It can be hard to leave a job, particularly if a Louisville resident has been with their employer for a long time. While some individuals choose to leave their careers to embark on new adventures, others may feel as though they are being pushed out of their jobs and into early retirement. Others may simply be let go because of internal processes of their employing entities.

When a worker is let go, they may be offered a severance agreement. This post discusses general terms related to severance agreements but does not offer legal advice. All individuals who have severance agreement questions should direct them to Kentucky-based employment law attorneys.

What is a severance agreement?

A severance agreement is a contract between an employee and their employer. It details the terms of the employee’s exit from working for their employer, and the compensation or benefits they may receive as a result of their exit. In order to receive a severance package (the compensation or benefits offered in the agreement) the employee usually must relinquish their right to sue their employer for wrongful termination and other causes.

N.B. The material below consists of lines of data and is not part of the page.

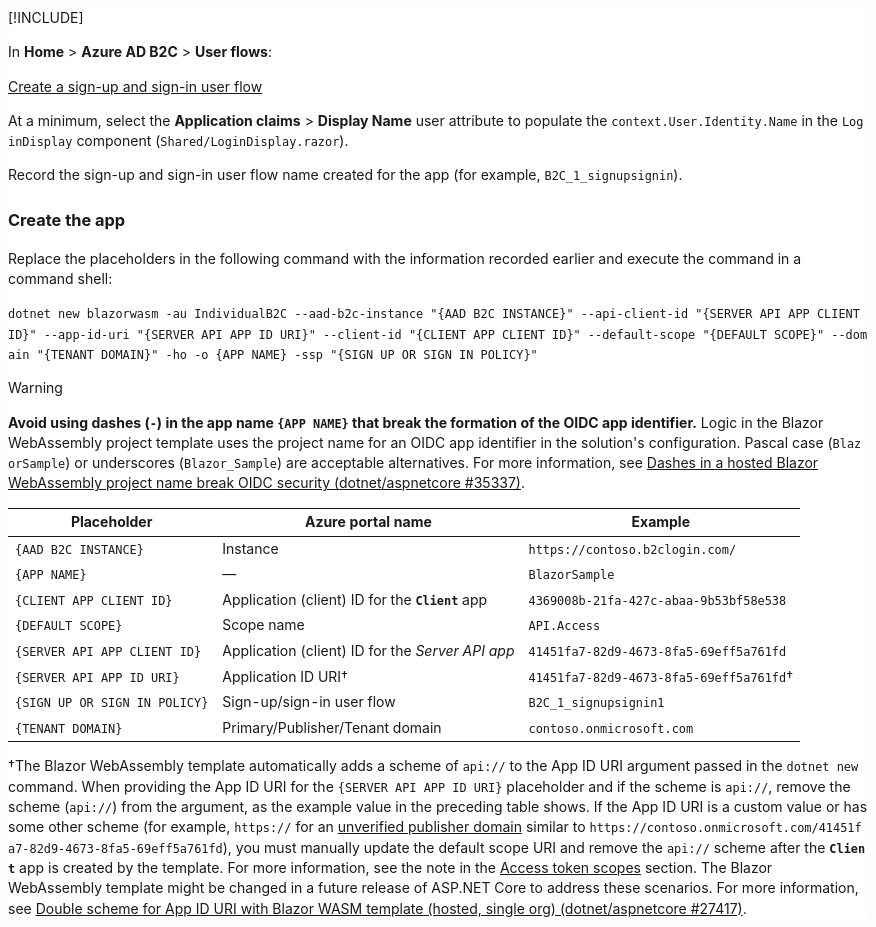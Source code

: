 [!INCLUDE[](~/blazor/security/includes/authorize-client-app.md)]

In **Home** > **Azure AD B2C** > **User flows**:

[Create a sign-up and sign-in user flow](/azure/active-directory-b2c/tutorial-create-user-flows)

At a minimum, select the **Application claims** > **Display Name** user attribute to populate the `context.User.Identity.Name` in the `LoginDisplay` component (`Shared/LoginDisplay.razor`).

Record the sign-up and sign-in user flow name created for the app (for example, `B2C_1_signupsignin`).

### Create the app

Replace the placeholders in the following command with the information recorded earlier and execute the command in a command shell:

```dotnetcli
dotnet new blazorwasm -au IndividualB2C --aad-b2c-instance "{AAD B2C INSTANCE}" --api-client-id "{SERVER API APP CLIENT ID}" --app-id-uri "{SERVER API APP ID URI}" --client-id "{CLIENT APP CLIENT ID}" --default-scope "{DEFAULT SCOPE}" --domain "{TENANT DOMAIN}" -ho -o {APP NAME} -ssp "{SIGN UP OR SIGN IN POLICY}"
```

> [!WARNING]
> **Avoid using dashes (`-`) in the app name `{APP NAME}` that break the formation of the OIDC app identifier.** Logic in the Blazor WebAssembly project template uses the project name for an OIDC app identifier in the solution's configuration. Pascal case (`BlazorSample`) or underscores (`Blazor_Sample`) are acceptable alternatives. For more information, see [Dashes in a hosted Blazor WebAssembly project name break OIDC security (dotnet/aspnetcore #35337)](https://github.com/dotnet/aspnetcore/issues/35337).

| Placeholder                   | Azure portal name                                     | Example                                        |
| ----------------------------- | ----------------------------------------------------- | ---------------------------------------------- |
| `{AAD B2C INSTANCE}`          | Instance                                              | `https://contoso.b2clogin.com/`                |
| `{APP NAME}`                  | &mdash;                                               | `BlazorSample`                                 |
| `{CLIENT APP CLIENT ID}`      | Application (client) ID for the **`Client`** app      | `4369008b-21fa-427c-abaa-9b53bf58e538`         |
| `{DEFAULT SCOPE}`             | Scope name                                            | `API.Access`                                   |
| `{SERVER API APP CLIENT ID}`  | Application (client) ID for the *Server API app*      | `41451fa7-82d9-4673-8fa5-69eff5a761fd`         |
| `{SERVER API APP ID URI}`     | Application ID URI&dagger;                            | `41451fa7-82d9-4673-8fa5-69eff5a761fd`&dagger; |
| `{SIGN UP OR SIGN IN POLICY}` | Sign-up/sign-in user flow                             | `B2C_1_signupsignin1`                          |
| `{TENANT DOMAIN}`             | Primary/Publisher/Tenant domain                       | `contoso.onmicrosoft.com`                      |

&dagger;The Blazor WebAssembly template automatically adds a scheme of `api://` to the App ID URI argument passed in the `dotnet new` command. When providing the App ID URI for the `{SERVER API APP ID URI}` placeholder and if the scheme is `api://`, remove the scheme (`api://`) from the argument, as the example value in the preceding table shows. If the App ID URI is a custom value or has some other scheme (for example, `https://` for an [unverified publisher domain](/azure/active-directory/develop/howto-configure-publisher-domain) similar to `https://contoso.onmicrosoft.com/41451fa7-82d9-4673-8fa5-69eff5a761fd`), you must manually update the default scope URI and remove the `api://` scheme after the **`Client`** app is created by the template. For more information, see the note in the [Access token scopes](#access-token-scopes) section. The Blazor WebAssembly template might be changed in a future release of ASP.NET Core to address these scenarios. For more information, see [Double scheme for App ID URI with Blazor WASM template (hosted, single org) (dotnet/aspnetcore #27417)](https://github.com/dotnet/aspnetcore/issues/27417).
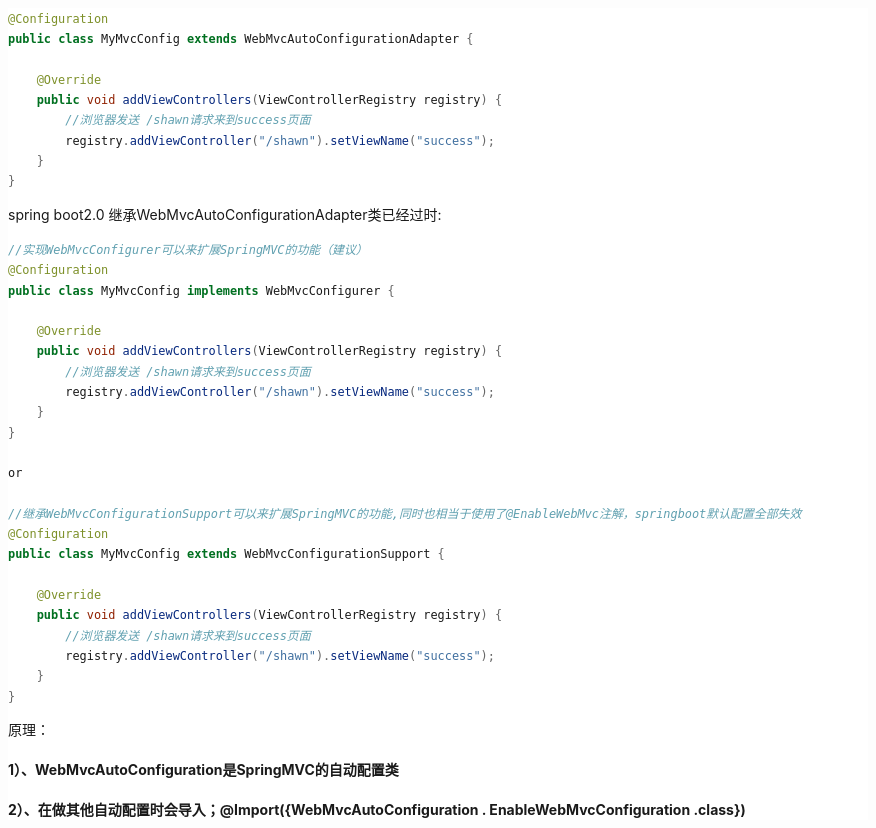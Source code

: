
 ```java
@Configuration
public class MyMvcConfig extends WebMvcAutoConfigurationAdapter {

    @Override
    public void addViewControllers(ViewControllerRegistry registry) {
        //浏览器发送 /shawn请求来到success页面
        registry.addViewController("/shawn").setViewName("success");
    }
}
```

spring boot2.0  继承WebMvcAutoConfigurationAdapter类已经过时:

```java
//实现WebMvcConfigurer可以来扩展SpringMVC的功能（建议）
@Configuration
public class MyMvcConfig implements WebMvcConfigurer {

    @Override
    public void addViewControllers(ViewControllerRegistry registry) {
        //浏览器发送 /shawn请求来到success页面
        registry.addViewController("/shawn").setViewName("success");
    }
}

or

//继承WebMvcConfigurationSupport可以来扩展SpringMVC的功能,同时也相当于使用了@EnableWebMvc注解，springboot默认配置全部失效
@Configuration
public class MyMvcConfig extends WebMvcConfigurationSupport {

    @Override
    public void addViewControllers(ViewControllerRegistry registry) {
        //浏览器发送 /shawn请求来到success页面
        registry.addViewController("/shawn").setViewName("success");
    }
}

```



原理：

#### 1）、WebMvcAutoConfiguration是SpringMVC的自动配置类

#### 2）、在做其他自动配置时会导入；@Import({WebMvcAutoConfiguration . EnableWebMvcConfiguration .class})
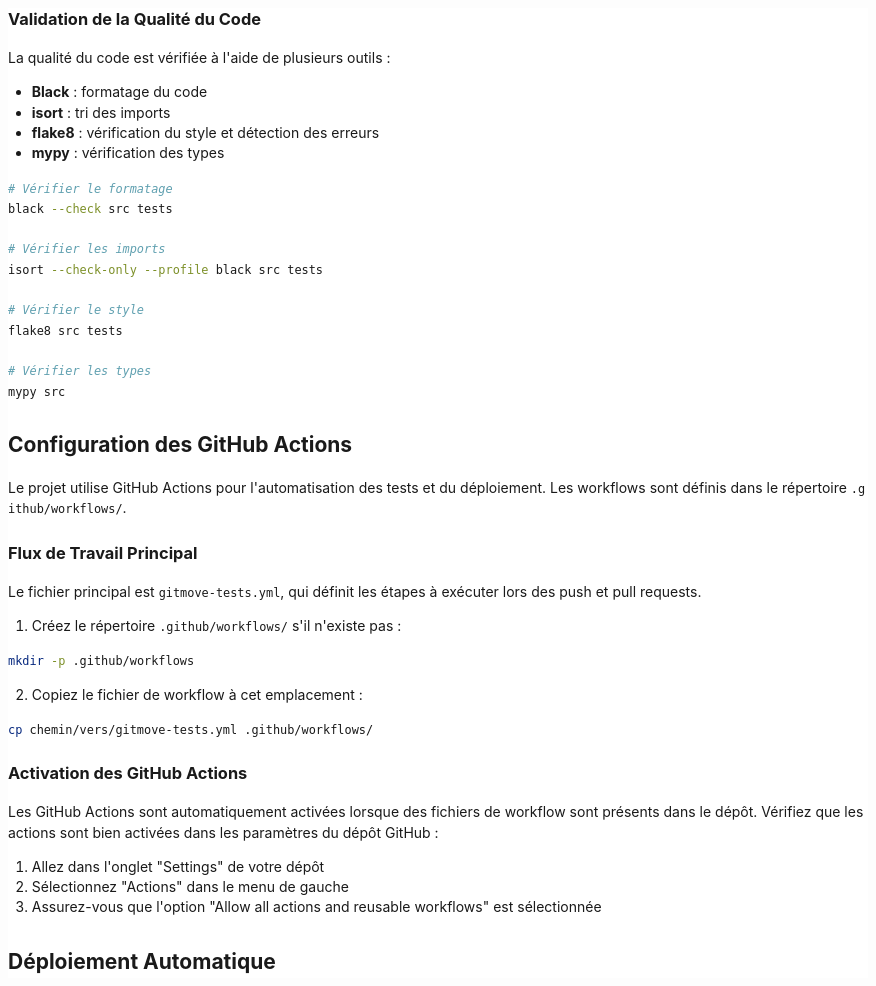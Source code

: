 ### Validation de la Qualité du Code

La qualité du code est vérifiée à l'aide de plusieurs outils :

- **Black** : formatage du code
- **isort** : tri des imports
- **flake8** : vérification du style et détection des erreurs
- **mypy** : vérification des types

```bash
# Vérifier le formatage
black --check src tests

# Vérifier les imports
isort --check-only --profile black src tests

# Vérifier le style
flake8 src tests

# Vérifier les types
mypy src
```

## Configuration des GitHub Actions

Le projet utilise GitHub Actions pour l'automatisation des tests et du déploiement. Les workflows sont définis dans le répertoire `.github/workflows/`.

### Flux de Travail Principal

Le fichier principal est `gitmove-tests.yml`, qui définit les étapes à exécuter lors des push et pull requests.

1. Créez le répertoire `.github/workflows/` s'il n'existe pas :

```bash
mkdir -p .github/workflows
```

2. Copiez le fichier de workflow à cet emplacement :

```bash
cp chemin/vers/gitmove-tests.yml .github/workflows/
```

### Activation des GitHub Actions

Les GitHub Actions sont automatiquement activées lorsque des fichiers de workflow sont présents dans le dépôt. Vérifiez que les actions sont bien activées dans les paramètres du dépôt GitHub :

1. Allez dans l'onglet "Settings" de votre dépôt
2. Sélectionnez "Actions" dans le menu de gauche
3. Assurez-vous que l'option "Allow all actions and reusable workflows" est sélectionnée

## Déploiement Automatique
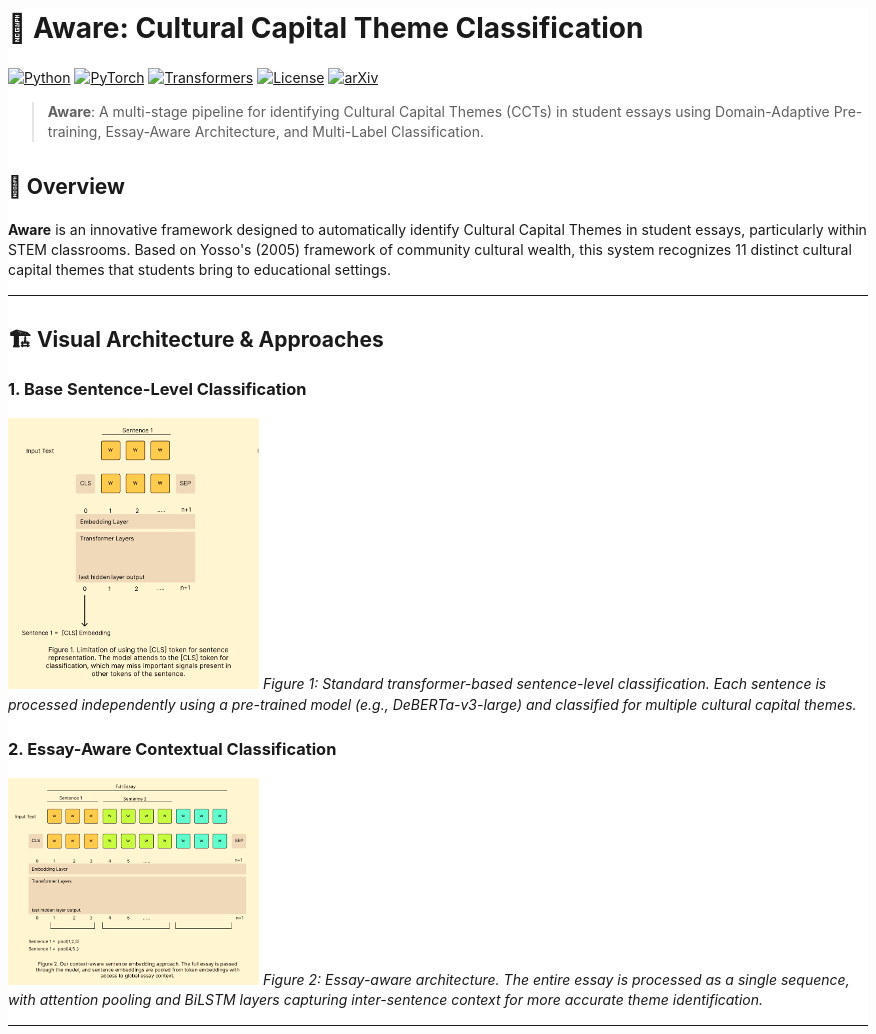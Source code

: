 # 🧠 Aware: Cultural Capital Theme Classification

[![Python](https://img.shields.io/badge/Python-3.8+-blue.svg)](https://www.python.org/downloads/)
[![PyTorch](https://img.shields.io/badge/PyTorch-2.0+-red.svg)](https://pytorch.org/)
[![Transformers](https://img.shields.io/badge/Transformers-4.20+-green.svg)](https://huggingface.co/transformers/)
[![License](https://img.shields.io/badge/License-MIT-yellow.svg)](LICENSE)
[![arXiv](https://img.shields.io/badge/arXiv-Paper-orange.svg)](https://arxiv.org/)

> **Aware**: A multi-stage pipeline for identifying Cultural Capital Themes (CCTs) in student essays using Domain-Adaptive Pre-training, Essay-Aware Architecture, and Multi-Label Classification.

## 📖 Overview

**Aware** is an innovative framework designed to automatically identify Cultural Capital Themes in student essays, particularly within STEM classrooms. Based on Yosso's (2005) framework of community cultural wealth, this system recognizes 11 distinct cultural capital themes that students bring to educational settings.

---

## 🏗️ Visual Architecture & Approaches

### 1. Base Sentence-Level Classification

![Base Classification Architecture](base_cls.png)
*Figure 1: Standard transformer-based sentence-level classification. Each sentence is processed independently using a pre-trained model (e.g., DeBERTa-v3-large) and classified for multiple cultural capital themes.*

### 2. Essay-Aware Contextual Classification

![Essay-Aware Architecture](essay_aware.png)
*Figure 2: Essay-aware architecture. The entire essay is processed as a single sequence, with attention pooling and BiLSTM layers capturing inter-sentence context for more accurate theme identification.*

---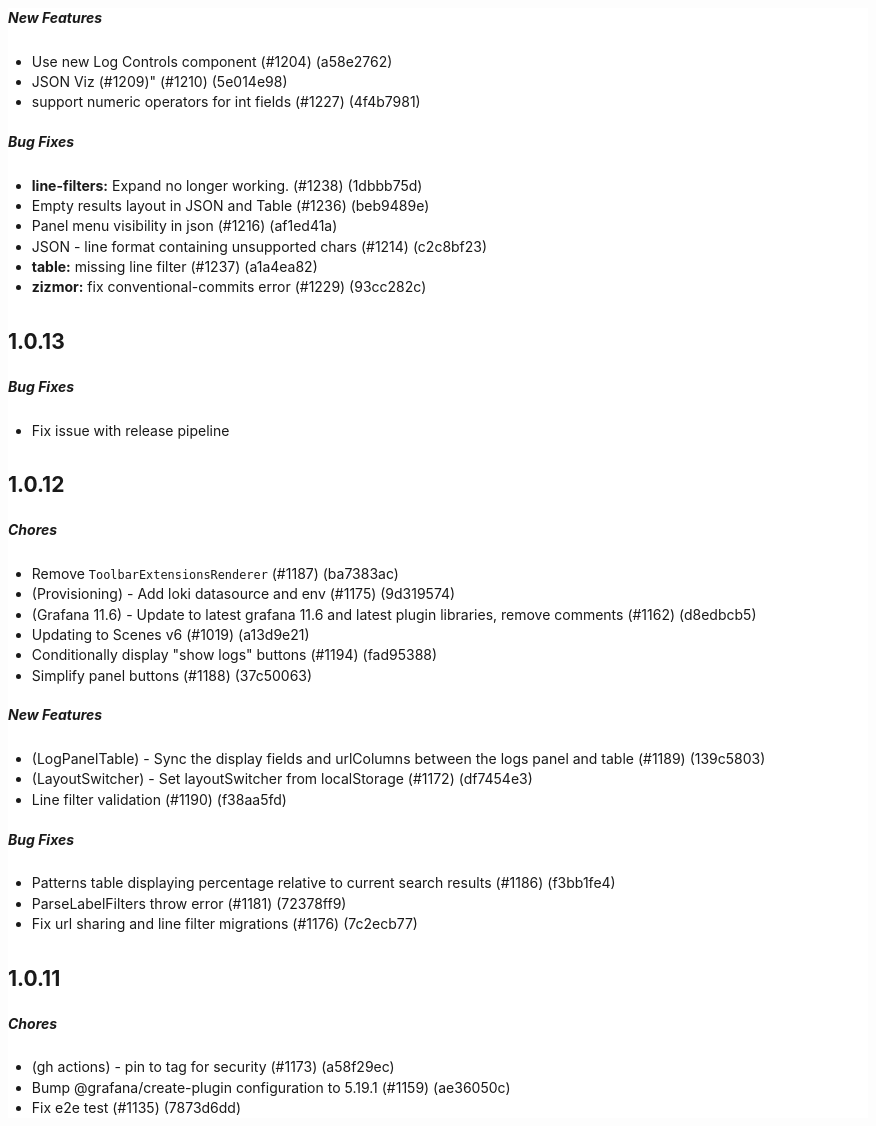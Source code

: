 ##### New Features

- Use new Log Controls component (#1204) (a58e2762)
- JSON Viz (#1209)" (#1210) (5e014e98)
- support numeric operators for int fields (#1227) (4f4b7981)

##### Bug Fixes

- **line-filters:** Expand no longer working. (#1238) (1dbbb75d)
- Empty results layout in JSON and Table (#1236) (beb9489e)
- Panel menu visibility in json (#1216) (af1ed41a)
- JSON - line format containing unsupported chars (#1214) (c2c8bf23)
- **table:** missing line filter (#1237) (a1a4ea82)
- **zizmor:** fix conventional-commits error (#1229) (93cc282c)

## 1.0.13

##### Bug Fixes

- Fix issue with release pipeline

## 1.0.12

##### Chores

- Remove `ToolbarExtensionsRenderer` (#1187) (ba7383ac)
- (Provisioning) - Add loki datasource and env (#1175) (9d319574)
- (Grafana 11.6) - Update to latest grafana 11.6 and latest plugin libraries, remove comments (#1162) (d8edbcb5)
- Updating to Scenes v6 (#1019) (a13d9e21)
- Conditionally display "show logs" buttons (#1194) (fad95388)
- Simplify panel buttons (#1188) (37c50063)

##### New Features

- (LogPanelTable) - Sync the display fields and urlColumns between the logs panel and table (#1189) (139c5803)
- (LayoutSwitcher) - Set layoutSwitcher from localStorage (#1172) (df7454e3)
- Line filter validation (#1190) (f38aa5fd)

##### Bug Fixes

- Patterns table displaying percentage relative to current search results (#1186) (f3bb1fe4)
- ParseLabelFilters throw error (#1181) (72378ff9)
- Fix url sharing and line filter migrations (#1176) (7c2ecb77)

## 1.0.11

##### Chores

- (gh actions) - pin to tag for security (#1173) (a58f29ec)
- Bump @grafana/create-plugin configuration to 5.19.1 (#1159) (ae36050c)
- Fix e2e test (#1135) (7873d6dd)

Not all individuals will be offered or will receive severance when they are let go from their jobs. Many factors can influence if and how a severance package is addressed at the end of an individual’s employment.

Factors that can influence severance agreements

Severance agreements are not universal throughout industries and occupations. Before a severance agreement is offered to an employee many considerations will be made. Some of those considerations may include:

  • How long the employee worked for the employer
  • What position the employee held
  • Whether the employer is continuing operations after the employee’s exit
  • The terms of the employee’s exit from the employer

It is important that an employee understands what rights they have and what they may waive when they sign an employer-prepared severance agreement. Before entering into a severance agreement, an individual can have their trusted employment law attorney review it and explain its terms.